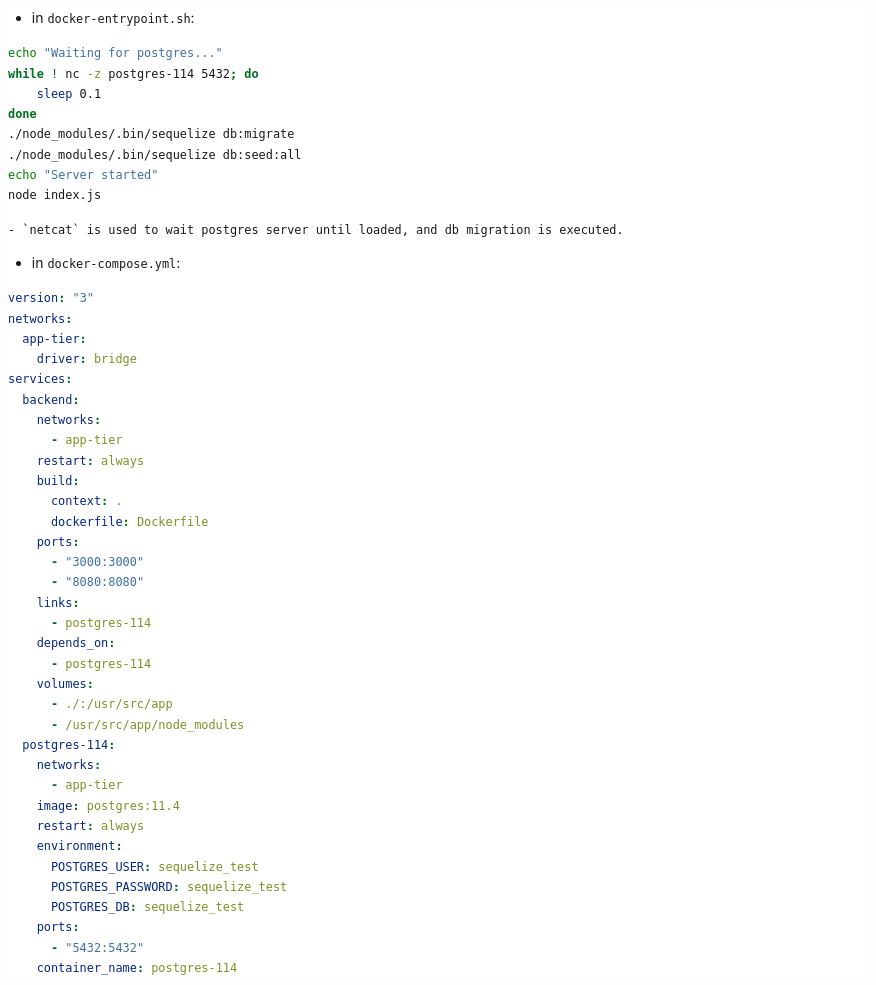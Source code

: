 - in `docker-entrypoint.sh`:

```bash
echo "Waiting for postgres..."
while ! nc -z postgres-114 5432; do
    sleep 0.1
done
./node_modules/.bin/sequelize db:migrate
./node_modules/.bin/sequelize db:seed:all
echo "Server started"
node index.js
```

    - `netcat` is used to wait postgres server until loaded, and db migration is executed.

- in `docker-compose.yml`:

```yml
version: "3"
networks:
  app-tier:
    driver: bridge
services:
  backend:
    networks:
      - app-tier
    restart: always
    build:
      context: .
      dockerfile: Dockerfile
    ports:
      - "3000:3000"
      - "8080:8080"
    links:
      - postgres-114
    depends_on:
      - postgres-114
    volumes:
      - ./:/usr/src/app
      - /usr/src/app/node_modules
  postgres-114:
    networks:
      - app-tier
    image: postgres:11.4
    restart: always
    environment:
      POSTGRES_USER: sequelize_test
      POSTGRES_PASSWORD: sequelize_test
      POSTGRES_DB: sequelize_test
    ports:
      - "5432:5432"
    container_name: postgres-114
```
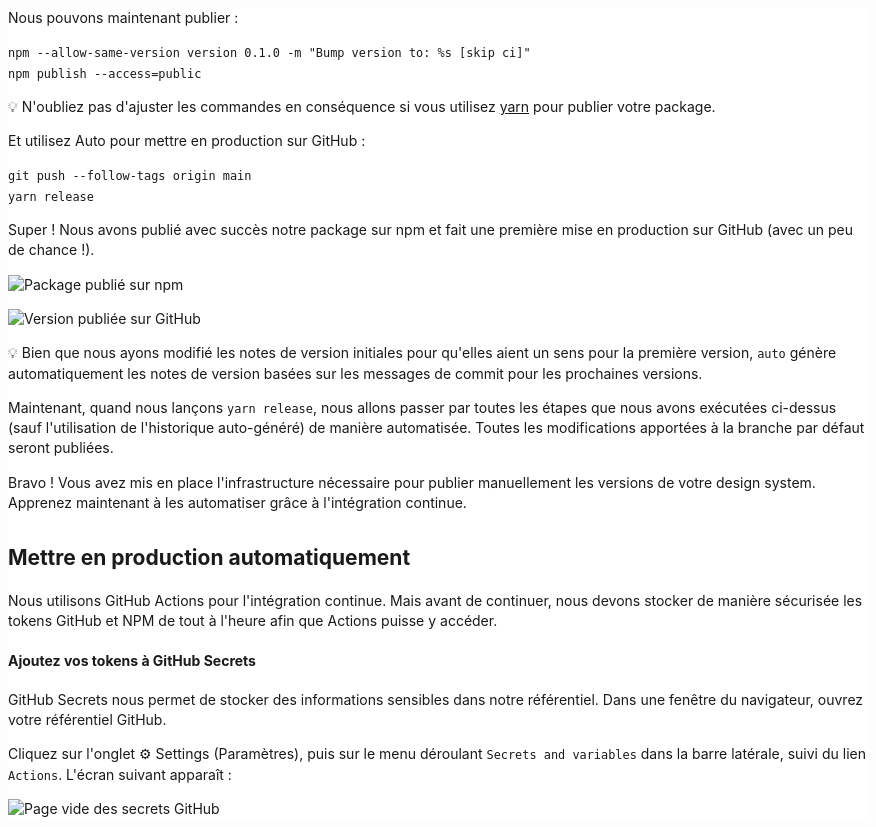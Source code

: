 Nous pouvons maintenant publier :

```shell:clipboard=false
npm --allow-same-version version 0.1.0 -m "Bump version to: %s [skip ci]"
npm publish --access=public
```

<div class="aside">
💡 N'oubliez pas d'ajuster les commandes en conséquence si vous utilisez <a href="https://classic.yarnpkg.com/en/docs/cli/">yarn</a> pour publier votre package. 
</div>

Et utilisez Auto pour mettre en production sur GitHub :

```shell:clipboard=false
git push --follow-tags origin main
yarn release
```

Super !
Nous avons publié avec succès notre package sur npm et fait une première mise en production sur GitHub (avec un peu de chance !).

![Package publié sur npm](/design-systems-for-developers/npm-published-package.png)

![Version publiée sur GitHub](/design-systems-for-developers/github-published-release.png)

<div class="aside">

💡 Bien que nous ayons modifié les notes de version initiales pour qu'elles aient un sens pour la première version, `auto` génère automatiquement les notes de version basées sur les messages de commit pour les prochaines versions.

</div>

Maintenant, quand nous lançons `yarn release`, nous allons passer par toutes les étapes que nous avons exécutées ci-dessus (sauf l'utilisation de l'historique auto-généré) de manière automatisée. Toutes les modifications apportées à la branche par défaut seront publiées.

Bravo ! Vous avez mis en place l'infrastructure nécessaire pour publier manuellement les versions de votre design system. Apprenez maintenant à les automatiser grâce à l'intégration continue.

## Mettre en production automatiquement

Nous utilisons GitHub Actions pour l'intégration continue. Mais avant de continuer, nous devons stocker de manière sécurisée les tokens GitHub et NPM de tout à l'heure afin que Actions puisse y accéder.

#### Ajoutez vos tokens à GitHub Secrets

GitHub Secrets nous permet de stocker des informations sensibles dans notre référentiel. Dans une fenêtre du navigateur, ouvrez votre référentiel GitHub.

Cliquez sur l'onglet ⚙️ Settings (Paramètres), puis sur le menu déroulant `Secrets and variables` dans la barre latérale, suivi du lien `Actions`. L'écran suivant apparaît :

![Page vide des secrets GitHub](/design-systems-for-developers/github-empty-secrets-page.png)
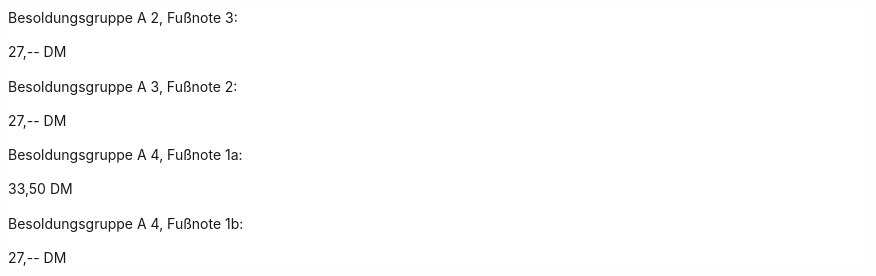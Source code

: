 </td>

</tr>

<tr>

<td style align="left" valign="top" charoff="50">

Besoldungsgruppe A 2, Fußnote 3:

</td>

<td style align="right" valign="top" charoff="50">

27,-- DM

</td>

</tr>

<tr>

<td style align="left" valign="top" charoff="50">

Besoldungsgruppe A 3, Fußnote 2:

</td>

<td style align="right" valign="top" charoff="50">

27,-- DM

</td>

</tr>

<tr>

<td style align="left" valign="top" charoff="50">

Besoldungsgruppe A 4, Fußnote 1a:

</td>

<td style align="right" valign="top" charoff="50">

33,50 DM

</td>

</tr>

<tr>

<td style align="left" valign="top" charoff="50">

Besoldungsgruppe A 4, Fußnote 1b:

</td>

<td style align="right" valign="top" charoff="50">

27,-- DM

</td>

────────────────────

ASSIGNED TASK: Copy the records exactly as they appear, excluding images.

WRITTEN REPLY:
Source code

: - in `docker-entrypoint.sh`:

```bash
echo "Waiting for postgres..."
while ! nc -z postgres-114 5432; do
    sleep 0.1
done
./node_modules/.bin/sequelize db:migrate
./node_modules/.bin/sequelize db:seed:all
echo "Server started"
node index.js
```

    - `netcat` is used to wait postgres server until loaded, and db migration is executed.

- in `docker-compose.yml`:

```yml
version: "3"
networks:
  app-tier:
    driver: bridge
services:
  backend:
    networks:
      - app-tier
    restart: always
    build:
      context: .
      dockerfile: Dockerfile
    ports:
      - "3000:3000"
      - "8080:8080"
    links:
      - postgres-114
    depends_on:
      - postgres-114
    volumes:
      - ./:/usr/src/app
      - /usr/src/app/node_modules
  postgres-114:
    networks:
      - app-tier
    image: postgres:11.4
    restart: always
    environment:
      POSTGRES_USER: sequelize_test
      POSTGRES_PASSWORD: sequelize_test
      POSTGRES_DB: sequelize_test
    ports:
      - "5432:5432"
    container_name: postgres-114
```
Source code

: Nous pouvons maintenant publier :

```shell:clipboard=false
npm --allow-same-version version 0.1.0 -m "Bump version to: %s [skip ci]"
npm publish --access=public
```

<div class="aside">
💡 N'oubliez pas d'ajuster les commandes en conséquence si vous utilisez <a href="https://classic.yarnpkg.com/en/docs/cli/">yarn</a> pour publier votre package. 
</div>

Et utilisez Auto pour mettre en production sur GitHub :

```shell:clipboard=false
git push --follow-tags origin main
yarn release
```

Super !
Nous avons publié avec succès notre package sur npm et fait une première mise en production sur GitHub (avec un peu de chance !).

![Package publié sur npm](/design-systems-for-developers/npm-published-package.png)

![Version publiée sur GitHub](/design-systems-for-developers/github-published-release.png)

<div class="aside">

💡 Bien que nous ayons modifié les notes de version initiales pour qu'elles aient un sens pour la première version, `auto` génère automatiquement les notes de version basées sur les messages de commit pour les prochaines versions.

</div>

Maintenant, quand nous lançons `yarn release`, nous allons passer par toutes les étapes que nous avons exécutées ci-dessus (sauf l'utilisation de l'historique auto-généré) de manière automatisée. Toutes les modifications apportées à la branche par défaut seront publiées.

Bravo ! Vous avez mis en place l'infrastructure nécessaire pour publier manuellement les versions de votre design system. Apprenez maintenant à les automatiser grâce à l'intégration continue.

## Mettre en production automatiquement

Nous utilisons GitHub Actions pour l'intégration continue. Mais avant de continuer, nous devons stocker de manière sécurisée les tokens GitHub et NPM de tout à l'heure afin que Actions puisse y accéder.

#### Ajoutez vos tokens à GitHub Secrets

GitHub Secrets nous permet de stocker des informations sensibles dans notre référentiel. Dans une fenêtre du navigateur, ouvrez votre référentiel GitHub.

Cliquez sur l'onglet ⚙️ Settings (Paramètres), puis sur le menu déroulant `Secrets and variables` dans la barre latérale, suivi du lien `Actions`. L'écran suivant apparaît :

![Page vide des secrets GitHub](/design-systems-for-developers/github-empty-secrets-page.png)
Source code

: </td>

</tr>

<tr>

<td style align="left" valign="top" charoff="50">

Besoldungsgruppe A 2, Fußnote 3:

</td>

<td style align="right" valign="top" charoff="50">

27,-- DM

</td>

</tr>

<tr>

<td style align="left" valign="top" charoff="50">

Besoldungsgruppe A 3, Fußnote 2:

</td>

<td style align="right" valign="top" charoff="50">

27,-- DM

</td>

</tr>

<tr>

<td style align="left" valign="top" charoff="50">

Besoldungsgruppe A 4, Fußnote 1a:

</td>

<td style align="right" valign="top" charoff="50">

33,50 DM

</td>

</tr>

<tr>

<td style align="left" valign="top" charoff="50">

Besoldungsgruppe A 4, Fußnote 1b:

</td>

<td style align="right" valign="top" charoff="50">

27,-- DM

</td>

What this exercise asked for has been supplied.